Variational Gibbs inference for statistical model estimation from incomplete data

Simkus, Vaidotas, Rhodes, Benjamin, Gutmann, Michael U.

arXiv.org Machine Learning 

Statistical models are central to machine learning with broad applicability across a range of downstream tasks. The models are typically controlled by free parameters that are estimated from data by maximum-likelihood estimation. However, when faced with real-world datasets many of the models run into a critical issue: they are formulated in terms of fully-observed data, whereas in practice the datasets are plagued with missing data. The theory of statistical model estimation from incomplete data is conceptually similar to the estimation of latent-variable models, where powerful tools such as variational inference (VI) exist.
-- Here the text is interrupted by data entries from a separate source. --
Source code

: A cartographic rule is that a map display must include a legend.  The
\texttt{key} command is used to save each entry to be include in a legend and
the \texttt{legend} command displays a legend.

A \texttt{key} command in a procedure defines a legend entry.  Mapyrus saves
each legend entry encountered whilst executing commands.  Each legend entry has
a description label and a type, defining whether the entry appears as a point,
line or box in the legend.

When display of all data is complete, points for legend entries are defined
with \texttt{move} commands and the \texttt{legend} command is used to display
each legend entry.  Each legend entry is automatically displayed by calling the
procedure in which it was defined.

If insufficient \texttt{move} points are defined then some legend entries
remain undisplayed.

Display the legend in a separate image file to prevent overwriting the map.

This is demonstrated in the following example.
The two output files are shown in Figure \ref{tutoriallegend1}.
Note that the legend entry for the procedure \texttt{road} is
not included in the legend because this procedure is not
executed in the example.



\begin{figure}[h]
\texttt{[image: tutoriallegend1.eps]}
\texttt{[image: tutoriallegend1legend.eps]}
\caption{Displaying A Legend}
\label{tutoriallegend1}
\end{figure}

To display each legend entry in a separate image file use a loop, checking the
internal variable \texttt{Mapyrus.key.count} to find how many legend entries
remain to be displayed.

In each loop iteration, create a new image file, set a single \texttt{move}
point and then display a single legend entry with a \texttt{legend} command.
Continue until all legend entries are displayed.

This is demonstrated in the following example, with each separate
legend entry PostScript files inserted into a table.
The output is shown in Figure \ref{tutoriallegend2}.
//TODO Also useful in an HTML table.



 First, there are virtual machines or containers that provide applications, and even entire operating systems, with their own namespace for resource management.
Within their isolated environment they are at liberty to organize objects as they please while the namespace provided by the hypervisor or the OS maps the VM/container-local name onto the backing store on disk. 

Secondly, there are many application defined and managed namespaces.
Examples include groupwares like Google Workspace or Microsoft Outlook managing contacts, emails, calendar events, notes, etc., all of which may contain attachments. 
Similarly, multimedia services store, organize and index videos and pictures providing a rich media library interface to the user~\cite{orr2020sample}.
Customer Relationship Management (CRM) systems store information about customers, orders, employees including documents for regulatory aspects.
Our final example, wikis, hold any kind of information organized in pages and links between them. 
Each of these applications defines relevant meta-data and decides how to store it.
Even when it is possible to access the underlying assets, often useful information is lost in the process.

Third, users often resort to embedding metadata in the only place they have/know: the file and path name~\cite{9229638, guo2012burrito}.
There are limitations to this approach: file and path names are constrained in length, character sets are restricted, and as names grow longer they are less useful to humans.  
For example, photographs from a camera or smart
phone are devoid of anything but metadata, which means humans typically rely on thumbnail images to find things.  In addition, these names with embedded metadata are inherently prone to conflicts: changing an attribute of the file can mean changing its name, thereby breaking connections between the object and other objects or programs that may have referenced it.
However, in contrast to standard latent-variable models, parameter estimation with incomplete data often requires estimating exponentially-many conditional distributions of the missing variables, hence making standard VI methods intractable. We address this gap by introducing variational Gibbs inference (VGI), a new general-purpose method to estimate the parameters of statistical models from incomplete data. We validate VGI on a set of synthetic and real-world estimation tasks, estimating important machine learning models, VAEs and normalising flows, from incomplete data. The proposed method, whilst general-purpose, achieves competitive or better performance than existing model-specific estimation methods.